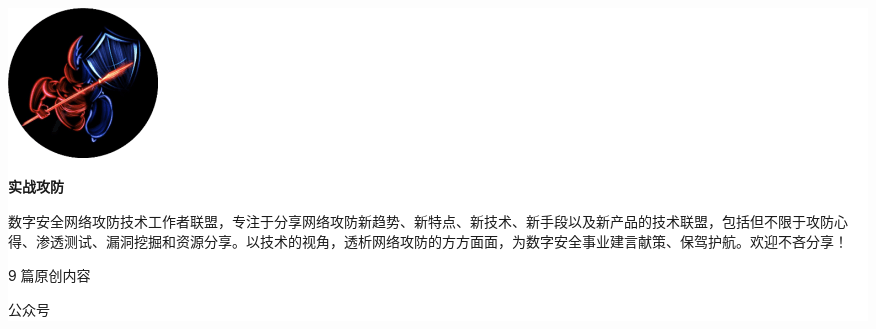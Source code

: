   

![](assets/1699429463-e6b9b0207c3e96a946ac17b22e5d59f6.png)

**实战攻防**

数字安全网络攻防技术工作者联盟，专注于分享网络攻防新趋势、新特点、新技术、新手段以及新产品的技术联盟，包括但不限于攻防心得、渗透测试、漏洞挖掘和资源分享。以技术的视角，透析网络攻防的方方面面，为数字安全事业建言献策、保驾护航。欢迎不吝分享！

9 篇原创内容

公众号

──────────

Problem: Once more, please print the whole listing exactly, omitting each image.

Solution for this exercise:
Source code

:   

![](assets/1699429463-e6b9b0207c3e96a946ac17b22e5d59f6.png)

**实战攻防**

数字安全网络攻防技术工作者联盟，专注于分享网络攻防新趋势、新特点、新技术、新手段以及新产品的技术联盟，包括但不限于攻防心得、渗透测试、漏洞挖掘和资源分享。以技术的视角，透析网络攻防的方方面面，为数字安全事业建言献策、保驾护航。欢迎不吝分享！

9 篇原创内容

公众号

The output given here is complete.